Felicia Kornbluh is an Assistant Professor of History at Duke University. She teaches U.S. legal history and the history of the relationship between law and society, as well as women's and gender history and the history of social welfare. She has recently served as a member of the Law and Society Association's Willard Hurst Prize Committee and its Dissertation Prize Committee, and has spoken at LSA conferences regularly since 1995. Her research over the past decade has focused on working-class and poor women's uses of legal institutions. Her book, The Rise and Fall of Welfare Rights: Gender, Law, and Poverty in Postwar New York City, is forthcoming (2006) from the University of Pennsylvania Press. She has also published on the subject of welfare in the landmark women's history textbook Women's America, the volume on civil rights history, Freedom North, the journals Feminist Studies and Radical History Review, and the periodicals Social Policy, The Nation, In These Times, and the Women's Review of Books. She has held fellowships in legal studies and legal history from the American Bar Foundation in Chicago, New York University School of Law (the Samuel Golieb Fellowship, under the direction of William Nelson), and the American Historical Association (the Littleton-Griswold Prize). She is in the beginning stages of two new projects: A study of disability rights and 20th-century equality jurisprudence that centers on the scholar and activist Dr. Jacobus tenBroek; and an oral history project (and possibly documentary film) tentatively entitled "Women Veterans of the First Gulf War."

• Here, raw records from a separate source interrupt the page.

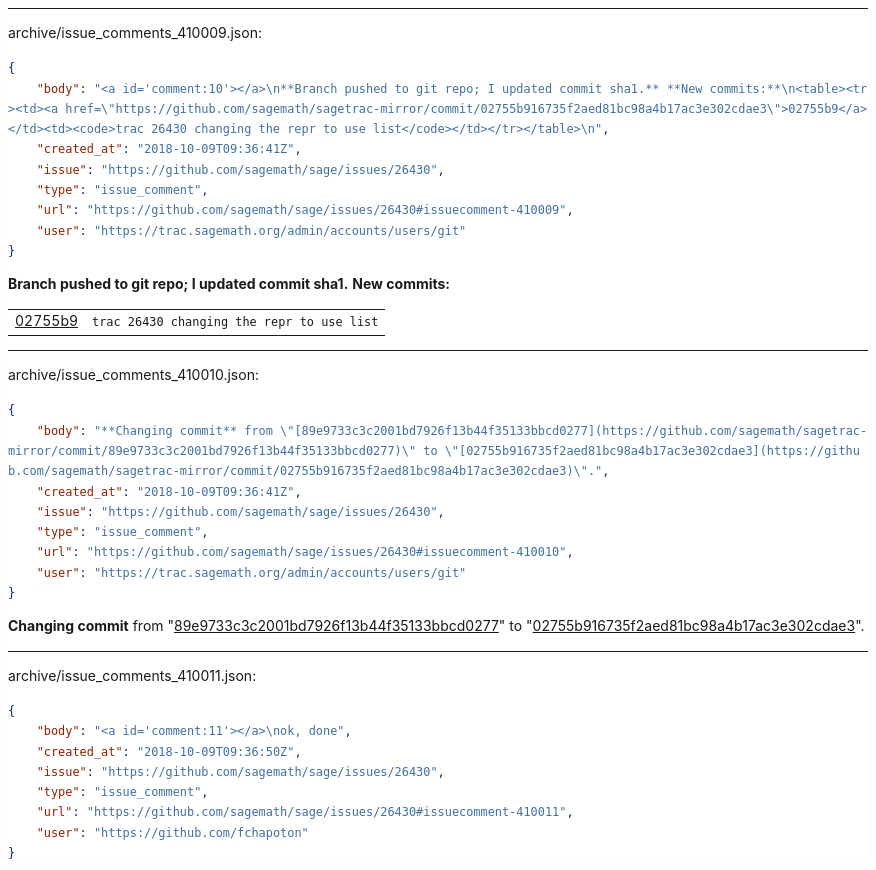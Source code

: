 

---

archive/issue_comments_410009.json:
```json
{
    "body": "<a id='comment:10'></a>\n**Branch pushed to git repo; I updated commit sha1.** **New commits:**\n<table><tr><td><a href=\"https://github.com/sagemath/sagetrac-mirror/commit/02755b916735f2aed81bc98a4b17ac3e302cdae3\">02755b9</a></td><td><code>trac 26430 changing the repr to use list</code></td></tr></table>\n",
    "created_at": "2018-10-09T09:36:41Z",
    "issue": "https://github.com/sagemath/sage/issues/26430",
    "type": "issue_comment",
    "url": "https://github.com/sagemath/sage/issues/26430#issuecomment-410009",
    "user": "https://trac.sagemath.org/admin/accounts/users/git"
}
```

<a id='comment:10'></a>
**Branch pushed to git repo; I updated commit sha1.** **New commits:**
<table><tr><td><a href="https://github.com/sagemath/sagetrac-mirror/commit/02755b916735f2aed81bc98a4b17ac3e302cdae3">02755b9</a></td><td><code>trac 26430 changing the repr to use list</code></td></tr></table>




---

archive/issue_comments_410010.json:
```json
{
    "body": "**Changing commit** from \"[89e9733c3c2001bd7926f13b44f35133bbcd0277](https://github.com/sagemath/sagetrac-mirror/commit/89e9733c3c2001bd7926f13b44f35133bbcd0277)\" to \"[02755b916735f2aed81bc98a4b17ac3e302cdae3](https://github.com/sagemath/sagetrac-mirror/commit/02755b916735f2aed81bc98a4b17ac3e302cdae3)\".",
    "created_at": "2018-10-09T09:36:41Z",
    "issue": "https://github.com/sagemath/sage/issues/26430",
    "type": "issue_comment",
    "url": "https://github.com/sagemath/sage/issues/26430#issuecomment-410010",
    "user": "https://trac.sagemath.org/admin/accounts/users/git"
}
```

**Changing commit** from "[89e9733c3c2001bd7926f13b44f35133bbcd0277](https://github.com/sagemath/sagetrac-mirror/commit/89e9733c3c2001bd7926f13b44f35133bbcd0277)" to "[02755b916735f2aed81bc98a4b17ac3e302cdae3](https://github.com/sagemath/sagetrac-mirror/commit/02755b916735f2aed81bc98a4b17ac3e302cdae3)".



---

archive/issue_comments_410011.json:
```json
{
    "body": "<a id='comment:11'></a>\nok, done",
    "created_at": "2018-10-09T09:36:50Z",
    "issue": "https://github.com/sagemath/sage/issues/26430",
    "type": "issue_comment",
    "url": "https://github.com/sagemath/sage/issues/26430#issuecomment-410011",
    "user": "https://github.com/fchapoton"
}
```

Anna-Maria Marshall is an associate professor in the Sociology Department at the University of Illinois, Urbana-Champaign. She has a Ph.D. from the Political Science Department of Northwestern University (1999) and a J.D. from the University of Virginia (1985). Drawing on both social movement theory and legal consciousness frameworks, her research examines the relationship between law and social change in the context of everyday life. In her book, Confronting Sexual Harassment: The Law and Politics of Everyday Life, she analyzed the way that women rely on legal and political frames to interpret their experiences with sexual harassment at work and to develop strategies for responding to such behavior. Articles based on this research have appeared in Law & Society Review and Law & Social Inquiry. In her current research, she is analyzing various aspects of the environmental justice movement, including the role of law in constructing political grievances out of personal tragedy and the persistence of law and legal framing in a movement openly skeptical of the judicial process, lawyers, and experts of all kinds. She has been an active participant in the cause lawyering project, contributing papers to The Worlds Cause Lawyers Make­on the lawyers who worked on the same-sex marriage case in Vermont (with Scott Barclay)­and to Cause Lawyers and Social Movements­on the possibilities of participatory litigation in the environmental justice movement. With Scott Barclay and Lynn Jones, Anna is one of the co-organizers of Law and Society Association CRN-Collaborative Research Network on Law and Social Movements. She has also served on several Association committees, including the Development Committee (2004-05), the Article Prize Committee (2005-06), and the Program Committee (2005-06). She has chaired the Student Paper Prize Committee (2003-04) and is chairing the Article Prize Committee this year. She is a member of the Editorial Advisory Board for Law & Society Review.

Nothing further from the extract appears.